Возбуждённая, тёмная часть меня хочет именно этого — чтобы он держал меня, не давая вырваться, чтобы он заставил, чтобы мне не пришлось спорить с собой, не пришлось принимать это чудовищное решение, тогда я могла бы просто иметь его, отдаться, снять с себя всю ответственность.
Хорошая, правильная студентка ушла бы сейчас из кабинета, не оглядываясь.
Притворилась бы, что ничего не было между нами, что она не знает, каково это — чувствовать его тело на своём, внутри своего.
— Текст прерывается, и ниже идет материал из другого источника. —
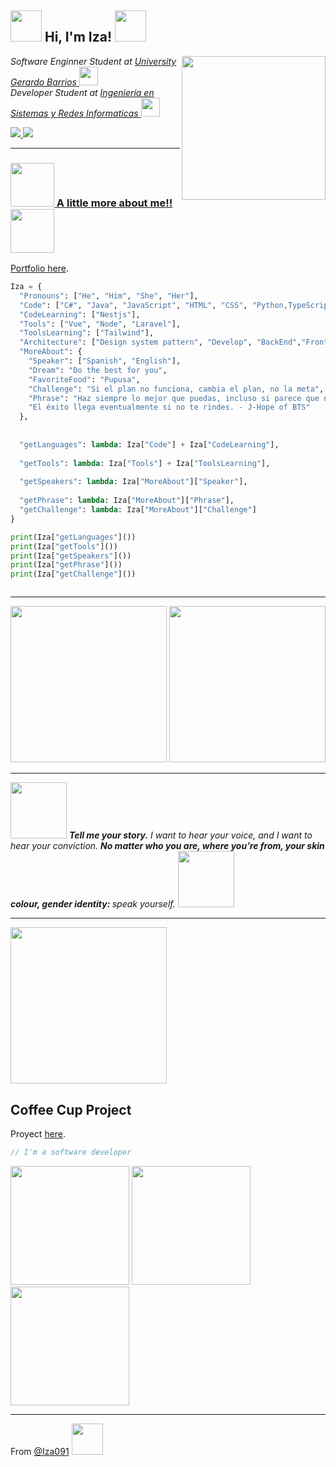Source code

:  <h2> <img src="https://media.giphy.com/media/Da1KCMzsm6d1fcUGLd/giphy.gif" width="50"> Hi, I'm Iza! <img src="https://media.giphy.com/media/VcwFL1JU5ZVBh7Fts0/giphy.gif" width="50"></h2>
<img align='right' src="https://media.giphy.com/media/D0bvedQBJJJ5M42wNG/giphy.gif" width="230">  
<p><em> Software Enginner Student at <a href="https://ugb.edu.sv/" target="_blank" >University Gerardo Barrios </a><img src="https://media.giphy.com/media/vjCEgY6ci1i2wgndJm/giphy.gif" width="30"></br>Developer Student at <a href="https://ugb.edu.sv/ingenieria-en-sistemas-y-redes-informaticas-semipresencial/" target="_blank">Ingeniería en Sistemas y Redes Informaticas </a><img src="https://media.giphy.com/media/YnNnXdEWvSSd763q0E/giphy.gif" width="30"> 
</em></p>
<a href="https://www.linkedin.com/in/e-isa%C3%ADasvllgsortiz/"><img src="https://img.shields.io/badge/linkedin-%230077B5.svg?&style=for-the-badge&logo=linkedin&logoColor=white" />
 <a href="mailto:izagithub26@gmail.com?subject=HEY%20Git%20User%20Here"><img src="https://img.shields.io/badge/gmail-%23D14836.svg?&style=for-the-badge&logo=gmail&logoColor=white" />

  
---

### <img src="https://media.giphy.com/media/ulUbC9aP9O8GAii3DY/giphy.gif" width="70"> A little more about me!!  <img src="https://media.giphy.com/media/fwVP07bjnMy5wJviHW/giphy.gif" width="70">

[Portfolio here](https://iza091.github.io/IzaGithub.io/).

```python
Iza = {
  "Pronouns": ["He", "Him", "She", "Her"], 
  "Code": ["C#", "Java", "JavaScript", "HTML", "CSS", "Python,TypeScript,Nestjs,React"],
  "CodeLearning": ["Nestjs"],
  "Tools": ["Vue", "Node", "Laravel"],
  "ToolsLearning": ["Tailwind"],
  "Architecture": ["Design system pattern", "Develop", "BackEnd","FrontEnd"],
  "MoreAbout": {
    "Speaker": ["Spanish", "English"],
    "Dream": "Do the best for you",
    "FavoriteFood": "Pupusa",
    "Challenge": "Si el plan no funciona, cambia el plan, no la meta",
    "Phrase": "Haz siempre lo mejor que puedas, incluso si parece que nadie está viendo. " + 
    "El éxito llega eventualmente si no te rindes. - J-Hope of BTS"
  },
 
  
  "getLanguages": lambda: Iza["Code"] + Iza["CodeLearning"],
  
  "getTools": lambda: Iza["Tools"] + Iza["ToolsLearning"],
  
  "getSpeakers": lambda: Iza["MoreAbout"]["Speaker"],
  
  "getPhrase": lambda: Iza["MoreAbout"]["Phrase"],
  "getChallenge": lambda: Iza["MoreAbout"]["Challenge"]
}

print(Iza["getLanguages"]())
print(Iza["getTools"]())
print(Iza["getSpeakers"]())
print(Iza["getPhrase"]())
print(Iza["getChallenge"]())



``` 
---

<img src="https://media.giphy.com/media/l2AWFSUz5OLT0IljwA/giphy.gif" width="250"> 



<img src="https://media.giphy.com/media/H42HxutOgUwRAkFX85/giphy.gif" width="250"> 

---
<img src="https://media.giphy.com/media/eGyF7Nek7QQZXLBC1Z/giphy.gif" width="90">  <em><b> Tell me your story.</b> I want to hear your voice, and I want to hear your conviction. <b> No matter who you are, where you’re from, your skin colour, gender identity: </b> speak yourself.</em>  <img src="https://media.giphy.com/media/H3BownFihDztS6QNRI/giphy.gif" width="90">


---
<img src="https://media.giphy.com/media/YOAho0PHXMEz0kL8tA/giphy.gif" width="250"> 

  ## Coffee Cup Project

Proyect [here](https://github.com/Iza091/Coffe-Cup/blob/main/index.html).


  ```javascript
// I'm a software developer
``` 
  
<img src="https://media.giphy.com/media/JpLvR1AirQDg34UYIk/giphy.gif" width="190"> 
<img src="https://media.giphy.com/media/14wm71RSxaYX60/giphy.gif" width="190"> 
<img src="https://media.giphy.com/media/v1.Y2lkPTc5MGI3NjExdmtodW9tcGZwcDY2Z2dlb2JocmUyZHkwMXhlN3dubjQzMzBxMjZubCZlcD12MV9pbnRlcm5hbF9naWZfYnlfaWQmY3Q9Zw/QhtEyc5t9JEfAd3Vgm/giphy.gif" width="190">    



  
---
  
From [@Iza091](https://github.com/Iza091) <img src="https://media.giphy.com/media/XYyxh0R1XilajMWB8X/giphy.gif" width="50"></h2>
К сожалению, я никогда не была очень хорошей ученицей в смысле следования правилам.
Вместо бегства я бреду к ближайшему книжному шкафу — не в силах или, что более вероятно, не желая выйти за дверь, разорвав эту невидимую, но прочную нить, что снова связала нас.
Я провожу пальцем по корешкам старых томов, поднимая плёнку вековой пыли, скрывающую слабое, потускневшее золотое тиснение на потрёпанной коже.
— Ты собираешься всё это выкинуть, когда уедешь? — спрашиваю я, чтобы заполнить тяжёлое молчание, чтобы отвлечь себя от мысли о его руках на моей коже.
— Нет, — отвечает он, и его голос звучит резко, почти обрывисто.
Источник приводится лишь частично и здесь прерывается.